| About this exercise |
Should a line in the entries below contain "lVert", return that line.

| Records |
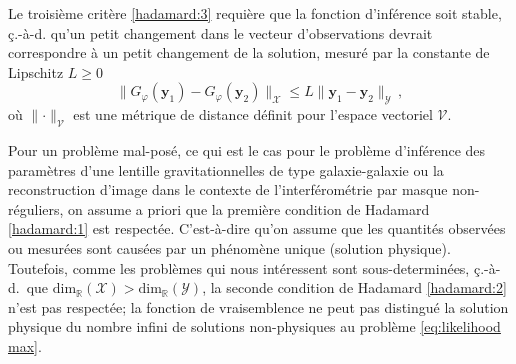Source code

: Le troisième critère \ref{hadamard:3} requière que la fonction d'inférence soit stable, ç.-à-d. qu'un petit changement 
dans le vecteur d'observations devrait correspondre à un petit changement de la solution, mesuré par la constante de Lipschitz
$L \geq 0$
\begin{equation}\label{eq:Lipschitz}
        \lVert G_\varphi(\mathbf{y}_1) - G_\varphi(\mathbf{y}_2)\rVert_{\mathcal{X}} \leq L \lVert \mathbf{y}_1 - \mathbf{y}_2\rVert_{\mathcal{Y}}\, ,
\end{equation}
où $\lVert \cdot \rVert_{\mathcal{V}}$ est une métrique de distance définit pour l'espace vectoriel $\mathcal{V}$.


Pour un problème mal-posé, ce qui est le cas pour le problème d'inférence des paramètres d'une lentille 
gravitationnelles de type galaxie-galaxie ou la reconstruction d'image dans le contexte de l'interférométrie  
par masque non-réguliers, 
on assume a priori que la première condition de Hadamard \ref{hadamard:1} est respectée. C'est-à-dire qu'on assume 
que les quantités observées ou mesurées sont causées par un phénomène unique (solution physique). 
Toutefois, comme les problèmes qui nous intéressent sont sous-determinées, 
ç.-à-d.\ que $\mathrm{dim}_{\mathbb{R}}(\mathcal{X}) > \mathrm{dim}_{\mathbb{R}}(\mathcal{Y})$,
la seconde condition de Hadamard \ref{hadamard:2} n'est pas respectée; la fonction de vraisemblence 
ne peut pas distingué la solution physique du nombre infini de solutions non-physiques au problème \eqref{eq:likelihood max}.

| Solution |
        \lVert G_\varphi(\mathbf{y}_1) - G_\varphi(\mathbf{y}_2)\rVert_{\mathcal{X}} \leq L \lVert \mathbf{y}_1 - \mathbf{y}_2\rVert_{\mathcal{Y}}\, ,
où $\lVert \cdot \rVert_{\mathcal{V}}$ est une métrique de distance définit pour l'espace vectoriel $\mathcal{V}$.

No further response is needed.